2018 Toyota C-HR vs. 2018 Honda HR-V
Instead of going for a full SUV, many people have gravitated toward the small crossover utility vehicle. It combines the best utility of an SUV with the sensibilities of a sedan, and two vehicles at the head of the pack are the Honda HR-V and the Toyota C-HR.
We’ve placed the 2017 Honda HR-V and the 2018 Toyota C-HR side by side to compare all the differences in features and capabilities. Read more about the key differences between the two in this in-depth review, and learn where you can test drive the winning vehicle.
Toyota C-HR vs. Honda HR-V: Performance
The Honda is equipped with a 141-horsepower 1.8-liter inline-4 that’s paired with either a continuous variable transmission or a six-speed manual transmission. The Toyota C-HR is equipped with a 144-horsepower 2.0-liter 4-cylinder that’s paired to a continuously variable transmission.

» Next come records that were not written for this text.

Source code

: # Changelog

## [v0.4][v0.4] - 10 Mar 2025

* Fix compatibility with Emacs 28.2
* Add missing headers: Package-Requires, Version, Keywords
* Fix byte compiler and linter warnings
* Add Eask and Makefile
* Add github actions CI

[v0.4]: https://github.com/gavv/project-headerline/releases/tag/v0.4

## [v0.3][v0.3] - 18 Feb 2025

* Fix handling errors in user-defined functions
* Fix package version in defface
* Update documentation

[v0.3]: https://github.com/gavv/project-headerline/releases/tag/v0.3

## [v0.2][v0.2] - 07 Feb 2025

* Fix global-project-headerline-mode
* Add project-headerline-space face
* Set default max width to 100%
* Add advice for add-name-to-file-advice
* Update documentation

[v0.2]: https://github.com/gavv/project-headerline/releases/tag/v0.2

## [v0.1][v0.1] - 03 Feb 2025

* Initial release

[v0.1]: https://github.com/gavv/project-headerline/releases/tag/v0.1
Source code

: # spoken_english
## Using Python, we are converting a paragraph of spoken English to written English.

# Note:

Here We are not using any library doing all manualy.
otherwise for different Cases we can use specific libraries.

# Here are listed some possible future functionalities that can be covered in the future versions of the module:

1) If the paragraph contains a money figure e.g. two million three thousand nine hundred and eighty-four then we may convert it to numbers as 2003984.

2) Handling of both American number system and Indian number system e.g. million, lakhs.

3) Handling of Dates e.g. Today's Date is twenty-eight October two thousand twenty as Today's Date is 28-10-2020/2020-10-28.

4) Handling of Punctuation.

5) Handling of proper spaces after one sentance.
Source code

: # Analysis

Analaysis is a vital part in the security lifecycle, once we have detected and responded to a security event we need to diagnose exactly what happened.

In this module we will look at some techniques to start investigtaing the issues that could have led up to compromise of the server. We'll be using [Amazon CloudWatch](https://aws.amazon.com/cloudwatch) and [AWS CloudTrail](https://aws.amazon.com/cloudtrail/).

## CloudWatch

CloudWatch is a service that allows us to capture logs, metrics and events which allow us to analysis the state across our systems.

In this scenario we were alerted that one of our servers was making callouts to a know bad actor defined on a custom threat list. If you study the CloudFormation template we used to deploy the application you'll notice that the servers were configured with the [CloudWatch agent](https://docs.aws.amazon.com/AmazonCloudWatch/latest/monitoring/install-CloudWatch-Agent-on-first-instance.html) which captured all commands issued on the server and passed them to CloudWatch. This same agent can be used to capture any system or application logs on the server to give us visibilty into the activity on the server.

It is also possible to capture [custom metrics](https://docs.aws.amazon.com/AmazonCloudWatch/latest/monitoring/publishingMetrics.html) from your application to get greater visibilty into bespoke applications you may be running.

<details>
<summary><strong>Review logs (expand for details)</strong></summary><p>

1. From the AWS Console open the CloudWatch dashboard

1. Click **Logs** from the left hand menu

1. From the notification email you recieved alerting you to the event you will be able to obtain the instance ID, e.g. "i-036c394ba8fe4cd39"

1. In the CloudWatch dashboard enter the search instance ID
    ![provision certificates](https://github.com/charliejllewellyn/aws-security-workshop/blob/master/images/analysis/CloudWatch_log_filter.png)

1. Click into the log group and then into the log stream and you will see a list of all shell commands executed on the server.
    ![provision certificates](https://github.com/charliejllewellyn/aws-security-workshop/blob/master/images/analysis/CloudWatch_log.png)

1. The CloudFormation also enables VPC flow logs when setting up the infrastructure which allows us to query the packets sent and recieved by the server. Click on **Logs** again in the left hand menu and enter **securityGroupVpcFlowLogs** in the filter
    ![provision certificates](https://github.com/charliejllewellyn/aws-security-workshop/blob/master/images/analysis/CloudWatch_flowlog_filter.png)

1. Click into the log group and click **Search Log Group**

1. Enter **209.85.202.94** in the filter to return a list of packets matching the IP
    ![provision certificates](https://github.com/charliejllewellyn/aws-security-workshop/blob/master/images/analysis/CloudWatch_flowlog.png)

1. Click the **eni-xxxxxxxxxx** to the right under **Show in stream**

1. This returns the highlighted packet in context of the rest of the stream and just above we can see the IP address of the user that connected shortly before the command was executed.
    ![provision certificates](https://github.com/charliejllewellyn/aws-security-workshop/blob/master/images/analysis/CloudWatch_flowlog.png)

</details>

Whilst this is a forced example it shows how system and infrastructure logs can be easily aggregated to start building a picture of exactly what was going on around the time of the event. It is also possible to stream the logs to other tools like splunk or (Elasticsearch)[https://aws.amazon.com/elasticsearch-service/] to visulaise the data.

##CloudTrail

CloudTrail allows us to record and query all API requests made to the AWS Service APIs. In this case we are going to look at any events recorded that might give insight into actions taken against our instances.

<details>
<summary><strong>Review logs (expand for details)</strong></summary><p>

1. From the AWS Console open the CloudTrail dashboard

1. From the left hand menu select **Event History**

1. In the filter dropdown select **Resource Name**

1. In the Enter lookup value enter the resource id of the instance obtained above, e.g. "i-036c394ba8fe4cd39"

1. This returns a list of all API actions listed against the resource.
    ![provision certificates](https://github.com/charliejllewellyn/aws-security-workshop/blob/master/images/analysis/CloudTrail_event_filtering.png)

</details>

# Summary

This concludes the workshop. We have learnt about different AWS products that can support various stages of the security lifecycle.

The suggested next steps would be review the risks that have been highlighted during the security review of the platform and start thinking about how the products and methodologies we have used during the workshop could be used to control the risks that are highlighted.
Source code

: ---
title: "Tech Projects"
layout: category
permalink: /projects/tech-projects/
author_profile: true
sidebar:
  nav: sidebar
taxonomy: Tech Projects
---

Both cars are quick enough for crossovers, but the 2018 C-HR offers the maneuverability to effectively move through high-traffic situations. In addition, the Toyota has a lower seating position, which lessens the feel of body rolls in tight turns.
C-HR vs. HR-V: Safety
The C-HR comes equipped with 10 airbags, a rearview camera, hill-start assist, and the Toyota Safety Sense-P package of active-safety features. That package includes forward-collision warnings with automatic braking and pedestrian detection, lane-departure warnings with lane-keep assist, adaptive cruise control and an audio lockout for the touchscreen while it’s in motion.
The Honda’s standard safety features include a rearview camera, and LaneWatch, a right-side camera that behaves similarly to a blind-spot monitor, is available on higher trims. Honda’s HondaSensing safety suite is not available for the HR-V, so there’s no options for the more advanced tech offered by Toyota.
It’s also worth mentioning that while the Toyota C-HR is untested, due to how new it is, the Honda received mixed ratings with the NHTSA and the IIHS. Though it received a five-star rating overall, it received four-star ratings in some of its subcategories for the NHTSA. The IIHS gave it some “Good” scoring, but also only rated it “Acceptable” for others, such as the small-overlap crash tests.
2018 Toyota C-HR vs. 2018 Honda HR-V: Features
The base Honda offers power windows, locks, and mirrors, as well as a tilting/telescoping steering wheel, Bluetooth audio, and a rearview camera. Paddle shifters, satellite radio, navigation, leather upholstery, sunroof, a touchscreen interface, and heated seats are only available on higher trim levels.
The 2018 Toyota C-HR only offers two trim levels, but they are both well-equipped. The base includes power windows, locks, and mirrors, dual-zone climate control, a 7.0-inch touchscreen audio system with steering-wheel controls, a rearview camera, and a rear cargo light. Though each trim level has a single option, there’s a wide range of customization accessories and options that are available for personalization.
Test Drive the 2018 Toyota C-HR at Ron Hibbard Toyota
The 2018 Toyota C-HR and the Honda HR-V are both accomplished small utility vehicles. However, the lack of options and safety features, as well as the mixed safety ratings, place the Honda HR-V behind the Toyota C-HR in this battle of the crossover SUVs.